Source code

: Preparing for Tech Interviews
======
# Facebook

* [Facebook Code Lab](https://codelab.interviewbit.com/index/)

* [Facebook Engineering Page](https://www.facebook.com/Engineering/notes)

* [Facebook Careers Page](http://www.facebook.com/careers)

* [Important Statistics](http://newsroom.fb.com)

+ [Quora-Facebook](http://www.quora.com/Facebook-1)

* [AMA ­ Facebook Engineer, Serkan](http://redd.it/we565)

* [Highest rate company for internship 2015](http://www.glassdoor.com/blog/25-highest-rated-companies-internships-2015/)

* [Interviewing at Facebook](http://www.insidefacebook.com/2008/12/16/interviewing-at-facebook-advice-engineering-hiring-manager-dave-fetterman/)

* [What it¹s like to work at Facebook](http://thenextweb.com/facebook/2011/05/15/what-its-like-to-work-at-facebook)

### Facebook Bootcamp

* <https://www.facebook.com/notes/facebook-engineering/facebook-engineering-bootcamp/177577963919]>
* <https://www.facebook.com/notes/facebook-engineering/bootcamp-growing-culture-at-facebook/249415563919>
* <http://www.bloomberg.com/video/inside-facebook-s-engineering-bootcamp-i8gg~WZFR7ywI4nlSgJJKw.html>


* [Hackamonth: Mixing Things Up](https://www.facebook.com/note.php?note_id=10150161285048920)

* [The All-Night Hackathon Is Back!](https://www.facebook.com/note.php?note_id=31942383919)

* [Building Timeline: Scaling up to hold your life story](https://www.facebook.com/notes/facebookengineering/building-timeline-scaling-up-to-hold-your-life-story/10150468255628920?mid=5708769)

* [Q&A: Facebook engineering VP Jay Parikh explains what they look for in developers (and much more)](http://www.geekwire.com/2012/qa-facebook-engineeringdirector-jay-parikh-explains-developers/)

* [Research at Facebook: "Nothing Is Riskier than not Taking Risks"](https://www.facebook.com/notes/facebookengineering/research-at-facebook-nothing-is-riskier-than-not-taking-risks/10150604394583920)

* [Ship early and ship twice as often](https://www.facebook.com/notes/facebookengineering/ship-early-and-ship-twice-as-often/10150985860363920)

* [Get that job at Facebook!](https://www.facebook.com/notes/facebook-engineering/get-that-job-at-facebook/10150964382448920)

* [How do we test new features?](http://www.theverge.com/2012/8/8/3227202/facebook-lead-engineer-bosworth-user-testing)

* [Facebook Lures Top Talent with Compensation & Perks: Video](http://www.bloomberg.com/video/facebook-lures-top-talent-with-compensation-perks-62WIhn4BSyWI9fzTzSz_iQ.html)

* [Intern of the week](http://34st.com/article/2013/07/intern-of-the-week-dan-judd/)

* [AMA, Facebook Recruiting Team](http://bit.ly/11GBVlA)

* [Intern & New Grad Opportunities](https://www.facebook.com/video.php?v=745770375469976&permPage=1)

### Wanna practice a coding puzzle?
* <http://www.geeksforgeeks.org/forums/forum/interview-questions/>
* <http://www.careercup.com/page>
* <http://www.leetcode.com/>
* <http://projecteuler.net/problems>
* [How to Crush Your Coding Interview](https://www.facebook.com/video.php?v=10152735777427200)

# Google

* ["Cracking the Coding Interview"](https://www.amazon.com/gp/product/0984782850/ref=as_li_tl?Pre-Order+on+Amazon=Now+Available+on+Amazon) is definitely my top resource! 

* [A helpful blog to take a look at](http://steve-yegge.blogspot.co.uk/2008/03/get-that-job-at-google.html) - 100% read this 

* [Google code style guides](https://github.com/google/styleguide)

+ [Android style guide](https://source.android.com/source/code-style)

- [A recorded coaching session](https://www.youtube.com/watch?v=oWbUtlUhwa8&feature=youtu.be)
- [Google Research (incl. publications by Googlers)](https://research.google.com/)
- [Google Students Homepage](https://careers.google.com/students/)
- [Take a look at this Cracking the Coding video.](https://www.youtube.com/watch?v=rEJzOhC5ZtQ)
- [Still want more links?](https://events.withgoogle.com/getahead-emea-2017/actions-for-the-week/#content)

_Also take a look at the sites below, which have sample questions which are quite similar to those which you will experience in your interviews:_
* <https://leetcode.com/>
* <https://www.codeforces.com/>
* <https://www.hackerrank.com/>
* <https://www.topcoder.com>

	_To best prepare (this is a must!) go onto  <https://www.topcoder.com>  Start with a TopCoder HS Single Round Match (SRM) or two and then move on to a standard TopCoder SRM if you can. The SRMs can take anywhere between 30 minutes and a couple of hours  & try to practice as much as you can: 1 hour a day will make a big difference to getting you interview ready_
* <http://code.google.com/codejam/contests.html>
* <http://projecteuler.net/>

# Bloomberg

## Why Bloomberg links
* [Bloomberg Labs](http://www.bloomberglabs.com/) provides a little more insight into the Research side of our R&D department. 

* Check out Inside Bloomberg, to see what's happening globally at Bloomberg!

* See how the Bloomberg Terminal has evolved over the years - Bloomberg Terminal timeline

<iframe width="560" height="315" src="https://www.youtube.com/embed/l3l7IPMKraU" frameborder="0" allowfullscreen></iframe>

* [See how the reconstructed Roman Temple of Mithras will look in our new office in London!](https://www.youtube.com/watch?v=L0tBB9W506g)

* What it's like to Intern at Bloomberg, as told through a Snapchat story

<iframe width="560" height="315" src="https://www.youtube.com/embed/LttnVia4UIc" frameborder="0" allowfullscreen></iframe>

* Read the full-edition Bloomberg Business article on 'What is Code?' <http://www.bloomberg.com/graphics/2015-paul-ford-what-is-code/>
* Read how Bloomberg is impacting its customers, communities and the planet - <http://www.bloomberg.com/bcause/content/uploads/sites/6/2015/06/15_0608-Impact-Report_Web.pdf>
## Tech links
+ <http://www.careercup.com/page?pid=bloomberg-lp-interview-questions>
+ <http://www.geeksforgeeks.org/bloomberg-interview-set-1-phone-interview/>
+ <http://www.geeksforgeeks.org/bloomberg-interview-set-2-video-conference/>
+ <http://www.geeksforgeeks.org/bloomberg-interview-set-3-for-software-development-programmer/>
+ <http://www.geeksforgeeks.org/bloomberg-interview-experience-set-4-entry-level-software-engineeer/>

————

▸ **Exercise aim**: Every record must be given again exactly as it was written.

▸ **Answer for this exercise**:
Source code

: Preparing for Tech Interviews
======
# Facebook

* [Facebook Code Lab](https://codelab.interviewbit.com/index/)

* [Facebook Engineering Page](https://www.facebook.com/Engineering/notes)

* [Facebook Careers Page](http://www.facebook.com/careers)

* [Important Statistics](http://newsroom.fb.com)

+ [Quora-Facebook](http://www.quora.com/Facebook-1)

* [AMA ­ Facebook Engineer, Serkan](http://redd.it/we565)

* [Highest rate company for internship 2015](http://www.glassdoor.com/blog/25-highest-rated-companies-internships-2015/)

* [Interviewing at Facebook](http://www.insidefacebook.com/2008/12/16/interviewing-at-facebook-advice-engineering-hiring-manager-dave-fetterman/)

* [What it¹s like to work at Facebook](http://thenextweb.com/facebook/2011/05/15/what-its-like-to-work-at-facebook)

### Facebook Bootcamp

* <https://www.facebook.com/notes/facebook-engineering/facebook-engineering-bootcamp/177577963919]>
* <https://www.facebook.com/notes/facebook-engineering/bootcamp-growing-culture-at-facebook/249415563919>
* <http://www.bloomberg.com/video/inside-facebook-s-engineering-bootcamp-i8gg~WZFR7ywI4nlSgJJKw.html>


* [Hackamonth: Mixing Things Up](https://www.facebook.com/note.php?note_id=10150161285048920)

* [The All-Night Hackathon Is Back!](https://www.facebook.com/note.php?note_id=31942383919)

* [Building Timeline: Scaling up to hold your life story](https://www.facebook.com/notes/facebookengineering/building-timeline-scaling-up-to-hold-your-life-story/10150468255628920?mid=5708769)

* [Q&A: Facebook engineering VP Jay Parikh explains what they look for in developers (and much more)](http://www.geekwire.com/2012/qa-facebook-engineeringdirector-jay-parikh-explains-developers/)

* [Research at Facebook: "Nothing Is Riskier than not Taking Risks"](https://www.facebook.com/notes/facebookengineering/research-at-facebook-nothing-is-riskier-than-not-taking-risks/10150604394583920)

* [Ship early and ship twice as often](https://www.facebook.com/notes/facebookengineering/ship-early-and-ship-twice-as-often/10150985860363920)

* [Get that job at Facebook!](https://www.facebook.com/notes/facebook-engineering/get-that-job-at-facebook/10150964382448920)

* [How do we test new features?](http://www.theverge.com/2012/8/8/3227202/facebook-lead-engineer-bosworth-user-testing)

* [Facebook Lures Top Talent with Compensation & Perks: Video](http://www.bloomberg.com/video/facebook-lures-top-talent-with-compensation-perks-62WIhn4BSyWI9fzTzSz_iQ.html)

* [Intern of the week](http://34st.com/article/2013/07/intern-of-the-week-dan-judd/)

* [AMA, Facebook Recruiting Team](http://bit.ly/11GBVlA)

* [Intern & New Grad Opportunities](https://www.facebook.com/video.php?v=745770375469976&permPage=1)

### Wanna practice a coding puzzle?
* <http://www.geeksforgeeks.org/forums/forum/interview-questions/>
* <http://www.careercup.com/page>
* <http://www.leetcode.com/>
* <http://projecteuler.net/problems>
* [How to Crush Your Coding Interview](https://www.facebook.com/video.php?v=10152735777427200)

# Google

* ["Cracking the Coding Interview"](https://www.amazon.com/gp/product/0984782850/ref=as_li_tl?Pre-Order+on+Amazon=Now+Available+on+Amazon) is definitely my top resource! 

* [A helpful blog to take a look at](http://steve-yegge.blogspot.co.uk/2008/03/get-that-job-at-google.html) - 100% read this 

* [Google code style guides](https://github.com/google/styleguide)

+ [Android style guide](https://source.android.com/source/code-style)

- [A recorded coaching session](https://www.youtube.com/watch?v=oWbUtlUhwa8&feature=youtu.be)
- [Google Research (incl. publications by Googlers)](https://research.google.com/)
- [Google Students Homepage](https://careers.google.com/students/)
- [Take a look at this Cracking the Coding video.](https://www.youtube.com/watch?v=rEJzOhC5ZtQ)
- [Still want more links?](https://events.withgoogle.com/getahead-emea-2017/actions-for-the-week/#content)

_Also take a look at the sites below, which have sample questions which are quite similar to those which you will experience in your interviews:_
* <https://leetcode.com/>
* <https://www.codeforces.com/>
* <https://www.hackerrank.com/>
* <https://www.topcoder.com>

	_To best prepare (this is a must!) go onto  <https://www.topcoder.com>  Start with a TopCoder HS Single Round Match (SRM) or two and then move on to a standard TopCoder SRM if you can. The SRMs can take anywhere between 30 minutes and a couple of hours  & try to practice as much as you can: 1 hour a day will make a big difference to getting you interview ready_
* <http://code.google.com/codejam/contests.html>
* <http://projecteuler.net/>

# Bloomberg

## Why Bloomberg links
* [Bloomberg Labs](http://www.bloomberglabs.com/) provides a little more insight into the Research side of our R&D department. 

* Check out Inside Bloomberg, to see what's happening globally at Bloomberg!

* See how the Bloomberg Terminal has evolved over the years - Bloomberg Terminal timeline

<iframe width="560" height="315" src="https://www.youtube.com/embed/l3l7IPMKraU" frameborder="0" allowfullscreen></iframe>

* [See how the reconstructed Roman Temple of Mithras will look in our new office in London!](https://www.youtube.com/watch?v=L0tBB9W506g)

* What it's like to Intern at Bloomberg, as told through a Snapchat story

<iframe width="560" height="315" src="https://www.youtube.com/embed/LttnVia4UIc" frameborder="0" allowfullscreen></iframe>

* Read the full-edition Bloomberg Business article on 'What is Code?' <http://www.bloomberg.com/graphics/2015-paul-ford-what-is-code/>
* Read how Bloomberg is impacting its customers, communities and the planet - <http://www.bloomberg.com/bcause/content/uploads/sites/6/2015/06/15_0608-Impact-Report_Web.pdf>
## Tech links
+ <http://www.careercup.com/page?pid=bloomberg-lp-interview-questions>
+ <http://www.geeksforgeeks.org/bloomberg-interview-set-1-phone-interview/>
+ <http://www.geeksforgeeks.org/bloomberg-interview-set-2-video-conference/>
+ <http://www.geeksforgeeks.org/bloomberg-interview-set-3-for-software-development-programmer/>
+ <http://www.geeksforgeeks.org/bloomberg-interview-experience-set-4-entry-level-software-engineeer/>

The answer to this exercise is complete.